Specifically, coLinux - a port of the 2.6 kernel - is "special driver software on the host operating system [that executes] the coLinux kernel in a privileged mode [known as ring 0 or supervisor mode]," says coLinux development team leader and project originator Dan Aloni.
Aloni goes on: "By constantly switching the machine's state between the host operating system state and the coLinux kernel state, coLinux is given full control of the physical machine's [Memory Management Unit] (such as paging and protection) in its own specially allocated address space, and is able to act just like a native kernel, achieving almost the same performance and functionality that can be expected from a regular Linux which could have ran on the same machine stand-alone."
To share hardware with the host operating system, coLinux does not access I/O devices directly.

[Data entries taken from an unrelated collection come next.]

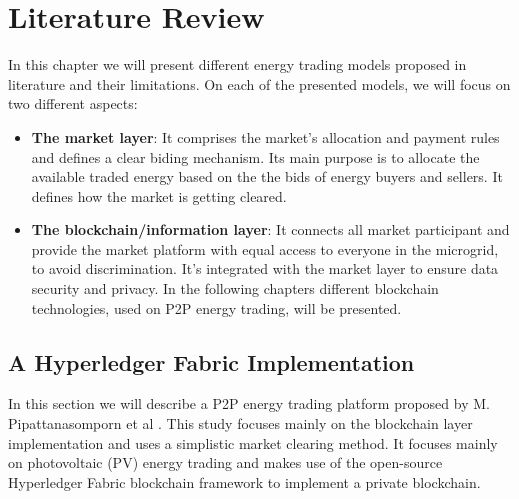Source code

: \chapter{Literature Review} \label{literature}
In this chapter we will present different energy trading models proposed in literature
and their limitations. On each of the presented models, we will focus on two different
aspects:
\begin{itemize}
    \item \textbf{The market layer}: It comprises the market's allocation and payment rules and defines
          a clear biding mechanism. Its main purpose is to allocate the available traded energy based on the
          the bids of energy buyers and sellers. It defines how the market is getting cleared.
    \item \textbf{The blockchain/information layer}: It connects all market participant and provide the market platform with equal
          access to everyone in the microgrid, to avoid discrimination. It's integrated with the market layer to ensure
          data security and privacy. In the following chapters different blockchain technologies, used on P2P energy trading, will
          be presented. \cite{DeTrade,BrooklynMicrogrid}
\end{itemize}


\section{A Hyperledger Fabric Implementation}
\label{sec:hfi}
In this section we will describe a P2P energy trading platform proposed by M. Pipattanasomporn et al \cite{Pipattanasomporn2013}.
This study focuses mainly on the blockchain layer implementation and uses a simplistic market clearing method.
It focuses mainly on photovoltaic (PV) energy trading and makes use of the open-source Hyperledger Fabric blockchain framework
to implement a private blockchain.
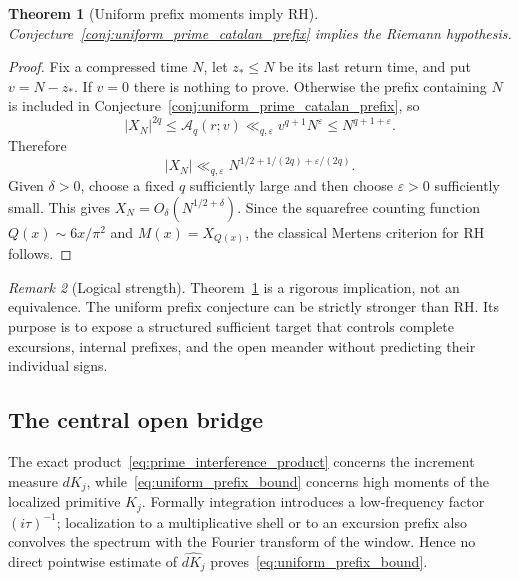 \documentclass[11pt]{amsart}
\numberwithin{equation}{section}
\theoremstyle{plain}
\newtheorem{theorem}{Theorem}[section]
\theoremstyle{definition}
\theoremstyle{remark}
\newtheorem{remark}[theorem]{Remark}
\newcommand{\Mert}{M}
\newcommand{\eps}{\varepsilon}
\begin{document}
\begin{theorem}[Uniform prefix moments imply RH]
\label{thm:uniform_prefix_implies_rh}
Conjecture~\ref{conj:uniform_prime_catalan_prefix} implies the Riemann
hypothesis.
\end{theorem}

\begin{proof}
Fix a compressed time $N$, let $z_\ast\leq N$ be its last return time, and put
$v=N-z_\ast$.  If $v=0$ there is nothing to prove.  Otherwise the prefix
containing $N$ is included in Conjecture~\ref{conj:uniform_prime_catalan_prefix},
so
\begin{equation}
|X_N|^{2q}\leq\mathcal A_q(r;v)
\ll_{q,\eps}v^{q+1}N^\eps
\leq N^{q+1+\eps}.
\end{equation}
Therefore
\begin{equation}
|X_N|\ll_{q,\eps}
N^{1/2+1/(2q)+\eps/(2q)}.
\end{equation}
Given $\delta>0$, choose a fixed $q$ sufficiently large and then choose
$\eps>0$ sufficiently small.  This gives
$X_N=O_\delta(N^{1/2+\delta})$.  Since the squarefree counting function
$Q(x)\sim6x/\pi^2$ and $\Mert(x)=X_{Q(x)}$, the classical Mertens criterion
for RH follows.
\end{proof}

\begin{remark}[Logical strength]
Theorem~\ref{thm:uniform_prefix_implies_rh} is a rigorous implication, not an
equivalence.  The uniform prefix conjecture can be strictly stronger than RH.
Its purpose is to expose a structured sufficient target that controls complete
excursions, internal prefixes, and the open meander without predicting their
individual signs.
\end{remark}

\subsection{The central open bridge}

The exact product~\eqref{eq:prime_interference_product} concerns the increment
measure $dK_j$, while~\eqref{eq:uniform_prefix_bound} concerns high moments of
the localized primitive $K_j$.  Formally integration introduces a low-frequency
factor $(i\tau)^{-1}$; localization to a multiplicative shell or to an
excursion prefix also convolves the spectrum with the Fourier transform of the
window.  Hence no direct pointwise estimate of
$\widehat{dK_j}$ proves~\eqref{eq:uniform_prefix_bound}.
\end{document}
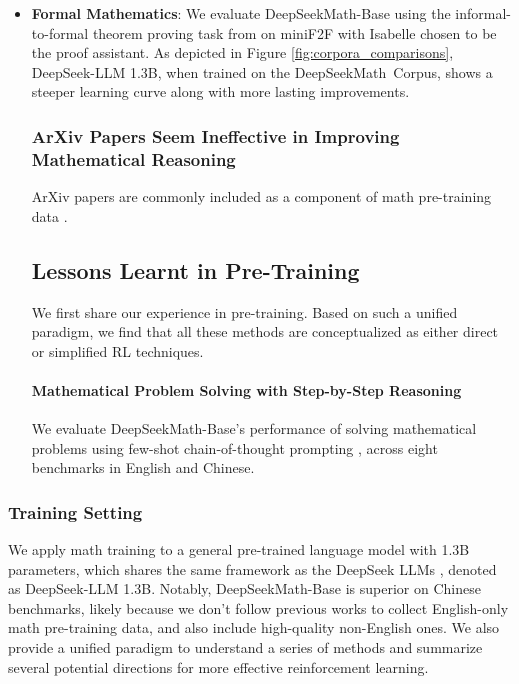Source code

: \begin{itemize}[topsep=0pt]
\begin{itemize}[topsep=0pt]
\begin{itemize}[topsep=0pt]
annotators, still contain approximately 20\% of incorrectly annotations\footnote{\url{https://github.com/openai/prm800k/issues/12\#issuecomment-1728491852}}. However, this conclusion has its limitations and should be taken with a grain of salt. We also conduct extensive experiments, e.g., online v.s. \item \textbf{Formal Mathematics}: We evaluate DeepSeekMath-Base using the informal-to-formal theorem proving task from \citep{dsp_proof} on miniF2F \citep{minif2f} with Isabelle \citep{isabelle} chosen to be the proof assistant. As depicted in Figure \ref{fig:corpora_comparisons}, DeepSeek-LLM 1.3B, when trained on the DeepSeekMath~Corpus, shows a steeper learning curve along with more lasting improvements. \subsubsection{ArXiv Papers Seem Ineffective in Improving Mathematical Reasoning}

ArXiv papers are commonly included as a component of math pre-training data \citep{minerva,gpt-f,llemma,mathpile}. \subsection{Lessons Learnt in Pre-Training}

We first share our experience in pre-training. Based on such a unified paradigm, we find that all these methods are conceptualized as either direct or simplified RL techniques. \paragraph{Mathematical Problem Solving with Step-by-Step Reasoning}

We evaluate DeepSeekMath-Base's performance of solving mathematical problems using few-shot chain-of-thought prompting \citep{cot}, across eight benchmarks in English and Chinese. \end{itemize}

\subsubsection{Training Setting}
\label{sec:quality-policy}
We apply math training to a general pre-trained language model with 1.3B parameters, which shares the same framework as the DeepSeek LLMs \citep{deepseek-llm}, denoted as DeepSeek-LLM 1.3B. Notably, DeepSeekMath-Base is superior on Chinese benchmarks, likely because we don't follow previous works \citep{minerva,llemma} to collect English-only math pre-training data, and also include high-quality non-English ones. We also provide a unified paradigm to understand a series of methods and summarize several potential directions for more effective reinforcement learning. \end{itemize}


\end{itemize}
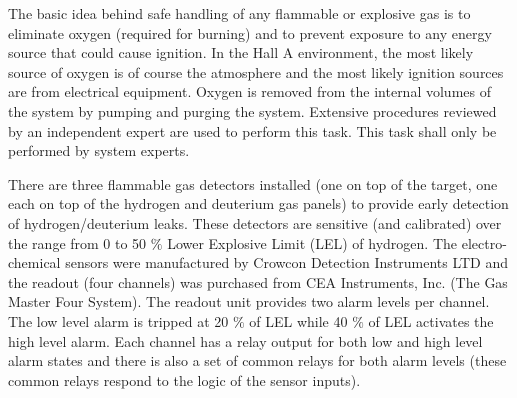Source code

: \begin{safetyen}{0}{0}
The basic idea behind safe handling of any flammable or explosive
gas is to eliminate oxygen (required for burning) and to prevent exposure
to any energy source that could cause ignition. In the Hall A environment,
the most likely source of oxygen is of course the atmosphere and the
most likely ignition sources are from electrical equipment. Oxygen
is removed from the internal volumes of the system by pumping and
purging the system. Extensive procedures reviewed by an independent
expert are used to perform this task. This task shall only be performed
by system experts.

There are three flammable gas detectors installed (one on top of the
target, one each on top of the hydrogen and deuterium gas panels)
to provide early detection of hydrogen/deuterium leaks. These detectors
are sensitive (and calibrated) over the range from 0 to 50 $\%$ Lower
Explosive Limit (LEL) of hydrogen. The electro-chemical sensors were
manufactured by Crowcon Detection Instruments LTD and the readout
(four channels) was purchased from CEA Instruments, Inc. (The Gas
Master Four System). The readout unit provides two alarm levels per
channel. The low level alarm is tripped at 20 $\%$ of LEL while 40
$\%$ of LEL activates the high level alarm. Each channel has a relay
output for both low and high level alarm states and there is also
a set of common relays for both alarm levels (these common relays
respond to the logic of the sensor
inputs). 

\end{safetyen}
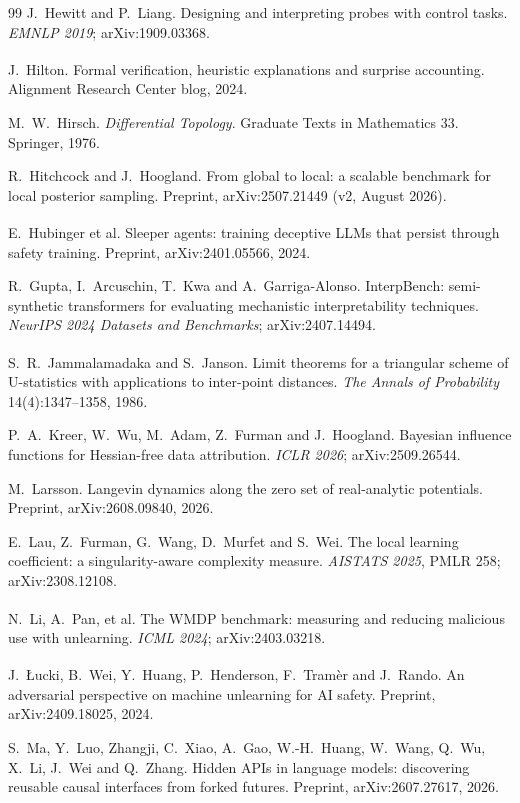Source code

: \documentclass[11pt,a4paper]{article}
\newcommand{\unv}{\textsuperscript{\dag}}
\begin{document}
\begin{thebibliography}{99}
 J.~Hewitt and P.~Liang. Designing and
interpreting probes with control tasks. \emph{EMNLP 2019};
arXiv:1909.03368.

\unv{} J.~Hilton. Formal verification, heuristic
explanations and surprise accounting. Alignment Research Center blog,
2024.

 M.~W.~Hirsch. \emph{Differential Topology}. Graduate
Texts in Mathematics 33. Springer, 1976.

 R.~Hitchcock and J.~Hoogland. From global to local:
a scalable benchmark for local posterior sampling. Preprint,
arXiv:2507.21449 (v2, August 2026).

\unv{} E.~Hubinger et al. Sleeper agents: training
deceptive LLMs that persist through safety training. Preprint,
arXiv:2401.05566, 2024.

 R.~Gupta, I.~Arcuschin, T.~Kwa and
A.~Garriga-Alonso. InterpBench: semi-synthetic transformers for evaluating
mechanistic interpretability techniques. \emph{NeurIPS 2024 Datasets and
Benchmarks}; arXiv:2407.14494.

\unv{} S.~R.~Jammalamadaka and S.~Janson. Limit
theorems for a triangular scheme of U-statistics with applications to
inter-point distances. \emph{The Annals of Probability} 14(4):1347--1358,
1986.

 P.~A.~Kreer, W.~Wu, M.~Adam, Z.~Furman and J.~Hoogland.
Bayesian influence functions for Hessian-free data attribution.
\emph{ICLR 2026}; arXiv:2509.26544.

 M.~Larsson. Langevin dynamics along the zero set of
real-analytic potentials. Preprint, arXiv:2608.09840, 2026.

 E.~Lau, Z.~Furman, G.~Wang, D.~Murfet and S.~Wei. The
local learning coefficient: a singularity-aware complexity measure.
\emph{AISTATS 2025}, PMLR 258; arXiv:2308.12108.

\unv{} N.~Li, A.~Pan, et al. The WMDP benchmark:
measuring and reducing malicious use with unlearning. \emph{ICML 2024};
arXiv:2403.03218.

\unv{} J.~\L{}ucki, B.~Wei, Y.~Huang, P.~Henderson,
F.~Tram\`er and J.~Rando. An adversarial perspective on machine
unlearning for AI safety. Preprint, arXiv:2409.18025, 2024.

 S.~Ma, Y.~Luo, Zhangji, C.~Xiao, A.~Gao, W.-H.~Huang, W.~Wang,
Q.~Wu, X.~Li, J.~Wei and Q.~Zhang. Hidden APIs in language models:
discovering reusable causal interfaces from forked futures. Preprint,
arXiv:2607.27617, 2026.


\end{thebibliography}
\end{document}
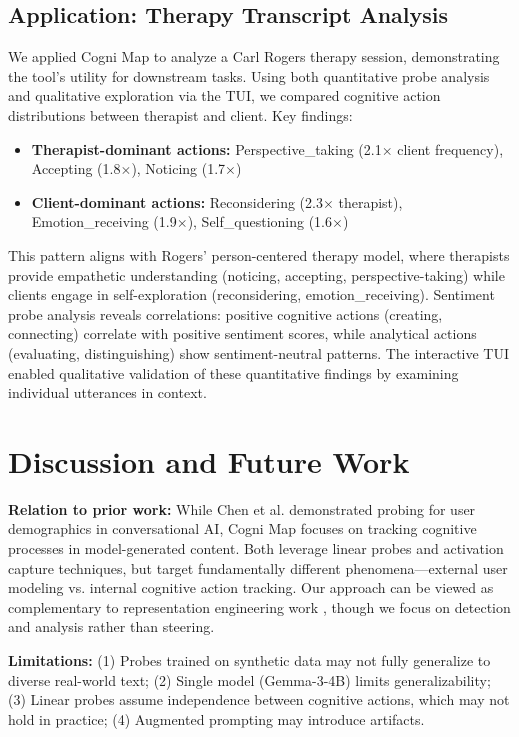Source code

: \documentclass[letterpaper]{article}
\begin{document}
\subsection{Application: Therapy Transcript Analysis}

We applied Cogni Map to analyze a Carl Rogers therapy session, demonstrating the tool's utility for downstream tasks. Using both quantitative probe analysis and qualitative exploration via the TUI, we compared cognitive action distributions between therapist and client. Key findings:
\begin{itemize}
    \item \textbf{Therapist-dominant actions:} Perspective\_taking (2.1$\times$ client frequency), Accepting (1.8$\times$), Noticing (1.7$\times$)
    \item \textbf{Client-dominant actions:} Reconsidering (2.3$\times$ therapist), Emotion\_receiving (1.9$\times$), Self\_questioning (1.6$\times$)
\end{itemize}

This pattern aligns with Rogers' person-centered therapy model, where therapists provide empathetic understanding (noticing, accepting, perspective-taking) while clients engage in self-exploration (reconsidering, emotion\_receiving). Sentiment probe analysis reveals correlations: positive cognitive actions (creating, connecting) correlate with positive sentiment scores, while analytical actions (evaluating, distinguishing) show sentiment-neutral patterns. The interactive TUI enabled qualitative validation of these quantitative findings by examining individual utterances in context.

\section{Discussion and Future Work}

\textbf{Relation to prior work:} While Chen et al. \cite{chen2024designing} demonstrated probing for user demographics in conversational AI, Cogni Map focuses on tracking cognitive processes in model-generated content. Both leverage linear probes \cite{alain2016understanding} and activation capture techniques, but target fundamentally different phenomena---external user modeling vs. internal cognitive action tracking. Our approach can be viewed as complementary to representation engineering work \cite{zou2023representation}, though we focus on detection and analysis rather than steering.

\textbf{Limitations:} (1) Probes trained on synthetic data may not fully generalize to diverse real-world text; (2) Single model (Gemma-3-4B) limits generalizability; (3) Linear probes assume independence between cognitive actions, which may not hold in practice; (4) Augmented prompting may introduce artifacts.
\end{document}
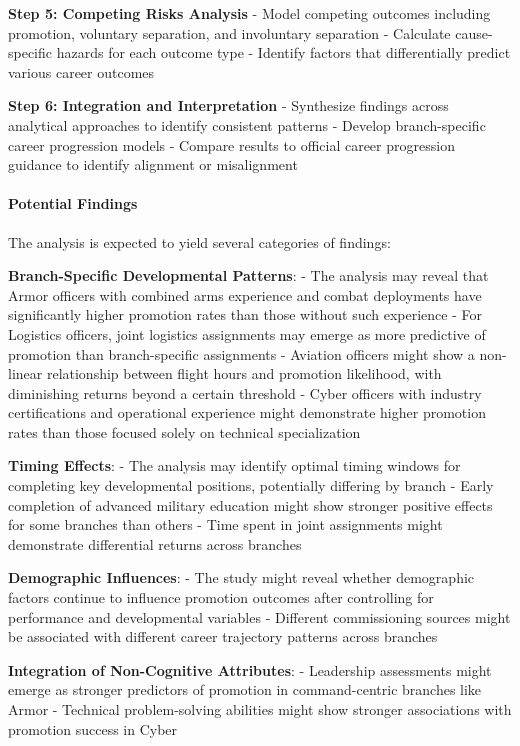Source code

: \documentclass[./main.tex]{subfiles}
\begin{document}
\textbf{Step 5: Competing Risks Analysis} - Model competing outcomes
including promotion, voluntary separation, and involuntary separation -
Calculate cause-specific hazards for each outcome type - Identify
factors that differentially predict various career outcomes

\textbf{Step 6: Integration and Interpretation} - Synthesize findings
across analytical approaches to identify consistent patterns - Develop
branch-specific career progression models - Compare results to official
career progression guidance to identify alignment or misalignment

\paragraph{Potential Findings}\label{potential-findings}

The analysis is expected to yield several categories of findings:

\textbf{Branch-Specific Developmental Patterns}: - The analysis may
reveal that Armor officers with combined arms experience and combat
deployments have significantly higher promotion rates than those without
such experience - For Logistics officers, joint logistics assignments
may emerge as more predictive of promotion than branch-specific
assignments - Aviation officers might show a non-linear relationship
between flight hours and promotion likelihood, with diminishing returns
beyond a certain threshold - Cyber officers with industry certifications
and operational experience might demonstrate higher promotion rates than
those focused solely on technical specialization

\textbf{Timing Effects}: - The analysis may identify optimal timing
windows for completing key developmental positions, potentially
differing by branch - Early completion of advanced military education
might show stronger positive effects for some branches than others -
Time spent in joint assignments might demonstrate differential returns
across branches

\textbf{Demographic Influences}: - The study might reveal whether
demographic factors continue to influence promotion outcomes after
controlling for performance and developmental variables - Different
commissioning sources might be associated with different career
trajectory patterns across branches

\textbf{Integration of Non-Cognitive Attributes}: - Leadership
assessments might emerge as stronger predictors of promotion in
command-centric branches like Armor - Technical problem-solving
abilities might show stronger associations with promotion success in
Cyber
\end{document}
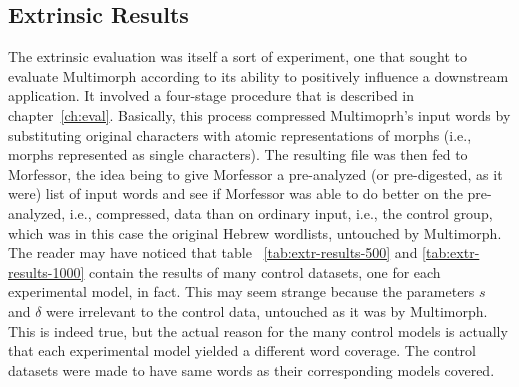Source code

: {%

\subsection{Extrinsic Results}

The extrinsic evaluation was itself a sort of experiment, one that sought to evaluate Multimorph according to its 
ability to positively influence a downstream application. It involved a four-stage procedure that is described in 
chapter~\ref{ch:eval}. 
Basically, this process compressed Multimoprh's input words by substituting original characters with atomic 
representations of morphs (i.e., morphs represented as single characters). The resulting file was then fed to 
Morfessor, the idea being to give Morfessor a pre-analyzed (or pre-digested, as it were) list of input words and
 see if Morfessor was able to do better on the pre-analyzed, i.e., compressed, data than on ordinary input, i.e., 
 the control group, which was in this case the original Hebrew wordlists, untouched by Multimorph.
%
The reader may have noticed that table
~\ref{tab:extr-results-500} and \ref{tab:extr-results-1000} 
contain the 
	results of many control datasets, one for each experimental model, in fact. This may seem strange 
	because the parameters $s$ and $\delta$ were irrelevant to the control data, untouched as it was 
	by Multimorph. This is indeed true, but the actual reason for the many control models is actually 
	that each experimental model yielded a different word coverage. The control datasets were made 
	to have same words as their corresponding models covered. 

}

Aloni says coLinux "interfaces with emulated devices provided by the coLinux drivers in the host operating system. . . . All real hardware interrupts are transparently forwarded to the host operating system, so this way the host operating system's control of the real hardware is not being disturbed and thus it continues to run smoothly."
The final crucial point is that, "since coLinux uses the same binary format for user-space executables as native Linux, coLinux can load and run an existing unmodified Linux distribution concurrently with the host operating system."
In other words, coLinux is really Linux and thus becomes a remarkably effective platform for learning how Linux works and for running those cool Linux-only applications under Windows.